Development of wind power in northern Lycoming County took a potential step closer to reality Wednesday at the Lycoming County Planning Commission’s meeting.

At that session the commission voted unanimously to recommend that the county commissioners approve an amendment to the county zoning ordinance that will allow electricity-generating wind turbines in so-called resource protection zones.

The ordinance currently allows wind turbines in such zones only if a special exception permit is granted by the county Zoning Hearing Board.

Earlier this year, planning commission executive director Jerry S. Walls said an amendment to the ordinance was needed to better define the criteria for wind energy in the county.

Walls said the amendment was apparent after Vermont-based Laurel Hill Wind Energy Co. submitted an application for a special exception permit to build a wind farm in Jackson and McIntyre townships in northern Lycoming County.

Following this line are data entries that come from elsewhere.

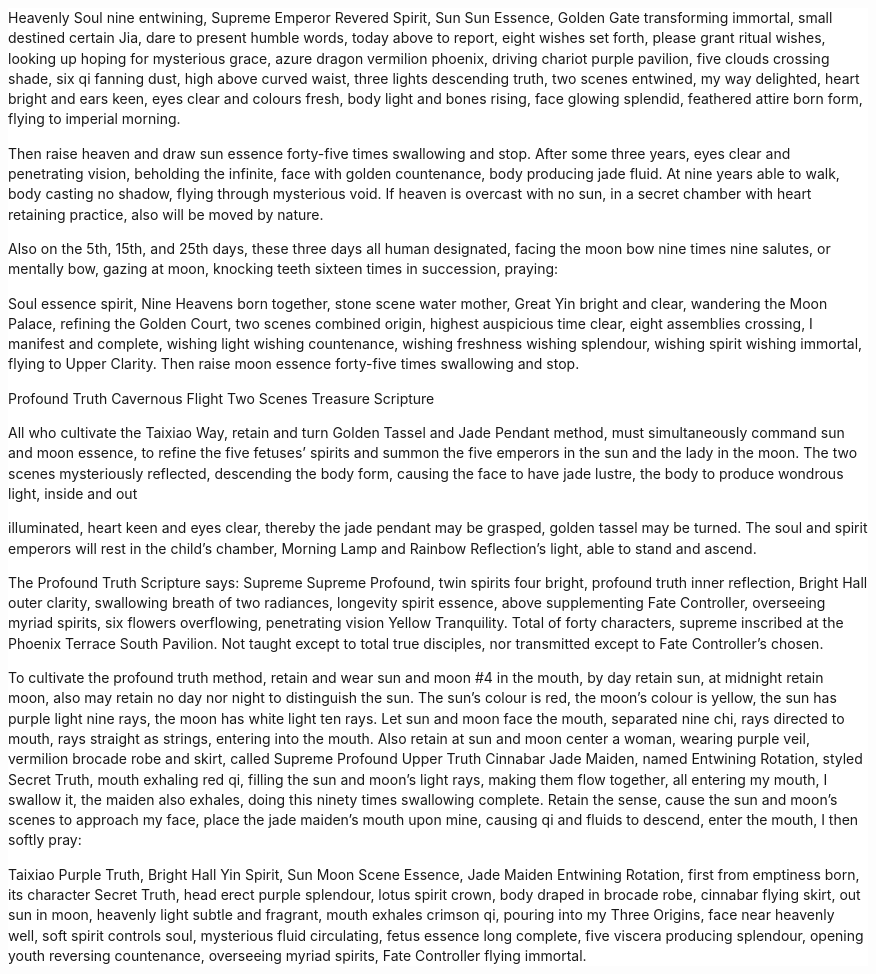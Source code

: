 Heavenly Soul nine entwining, Supreme Emperor Revered Spirit, Sun Sun Essence, Golden Gate transforming immortal, small destined certain Jia, dare to present humble words, today above to report, eight wishes set forth, please grant ritual wishes, looking up hoping for mysterious grace, azure dragon vermilion phoenix, driving chariot purple pavilion, five clouds crossing shade, six qi fanning dust, high above curved waist, three lights descending truth, two scenes entwined, my way delighted, heart bright and ears keen, eyes clear and colours fresh, body light and bones rising, face glowing splendid, feathered attire born form, flying to imperial morning.

Then raise heaven and draw sun essence forty-five times swallowing and stop. After some three years, eyes clear and penetrating vision, beholding the infinite, face with golden countenance, body producing jade fluid. At nine years able to walk, body casting no shadow, flying through mysterious void. If heaven is overcast with no sun, in a secret chamber with heart retaining practice, also will be moved by nature.

Also on the 5th, 15th, and 25th days, these three days all human designated, facing the moon bow nine times nine salutes, or mentally bow, gazing at moon, knocking teeth sixteen times in succession, praying:

Soul essence spirit, Nine Heavens born together, stone scene water mother, Great Yin bright and clear, wandering the Moon Palace, refining the Golden Court, two scenes combined origin, highest auspicious time clear, eight assemblies crossing, I manifest and complete, wishing light wishing countenance, wishing freshness wishing splendour, wishing spirit wishing immortal, flying to Upper Clarity. Then raise moon essence forty-five times swallowing and stop.

Profound Truth Cavernous Flight Two Scenes Treasure Scripture

All who cultivate the Taixiao Way, retain and turn Golden Tassel and Jade Pendant method, must simultaneously command sun and moon essence, to refine the five fetuses’ spirits and summon the five emperors in the sun and the lady in the moon. The two scenes mysteriously reflected, descending the body form, causing the face to have jade lustre, the body to produce wondrous light, inside and out

illuminated, heart keen and eyes clear, thereby the jade pendant may be grasped, golden tassel may be turned. The soul and spirit emperors will rest in the child’s chamber, Morning Lamp and Rainbow Reflection’s light, able to stand and ascend.

The Profound Truth Scripture says: Supreme Supreme Profound, twin spirits four bright, profound truth inner reflection, Bright Hall outer clarity, swallowing breath of two radiances, longevity spirit essence, above supplementing Fate Controller, overseeing myriad spirits, six flowers overflowing, penetrating vision Yellow Tranquility. Total of forty characters, supreme inscribed at the Phoenix Terrace South Pavilion. Not taught except to total true disciples, nor transmitted except to Fate Controller’s chosen.

To cultivate the profound truth method, retain and wear sun and moon #4 in the mouth, by day retain sun, at midnight retain moon, also may retain no day nor night to distinguish the sun. The sun’s colour is red, the moon’s colour is yellow, the sun has purple light nine rays, the moon has white light ten rays. Let sun and moon face the mouth, separated nine chi, rays directed to mouth, rays straight as strings, entering into the mouth. Also retain at sun and moon center a woman, wearing purple veil, vermilion brocade robe and skirt, called Supreme Profound Upper Truth Cinnabar Jade Maiden, named Entwining Rotation, styled Secret Truth, mouth exhaling red qi, filling the sun and moon’s light rays, making them flow together, all entering my mouth, I swallow it, the maiden also exhales, doing this ninety times swallowing complete. Retain the sense, cause the sun and moon’s scenes to approach my face, place the jade maiden’s mouth upon mine, causing qi and fluids to descend, enter the mouth, I then softly pray:

Taixiao Purple Truth, Bright Hall Yin Spirit, Sun Moon Scene Essence, Jade Maiden Entwining Rotation, first from emptiness born, its character Secret Truth, head erect purple splendour, lotus spirit crown, body draped in brocade robe, cinnabar flying skirt, out sun in moon, heavenly light subtle and fragrant, mouth exhales crimson qi, pouring into my Three Origins, face near heavenly well, soft spirit controls soul, mysterious fluid circulating, fetus essence long complete, five viscera producing splendour, opening youth reversing countenance, overseeing myriad spirits, Fate Controller flying immortal.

The turbines would be erected on land that is mostly resource protection zone.

The issue went before the Zoning Hearing Board, which denied the application after a hearing that lasted nearly a year-and-half. According to Walls, the hearing and subsequent court appeal cost the county more than $100,000.

Originally, planning staff proposed an amendment that would make wind energy a permitted use by right in resource protection zones as long as it was not in a state-designated “scenic view area.”

But county residents living near the project objected to the proposal, alleging the measure was simply a way of slipping the Laurel Hill project toward approval regardless of existing regulations. The commission asked during a subsequent meeting for staff to provide an alternative to the amendment.

Although staff on Wednesday presented an alternative amendment in which wind energy would still be permitted by special exception, but with more defined criteria, the commission unanimously supported the original amendment to make it a permitted use by right.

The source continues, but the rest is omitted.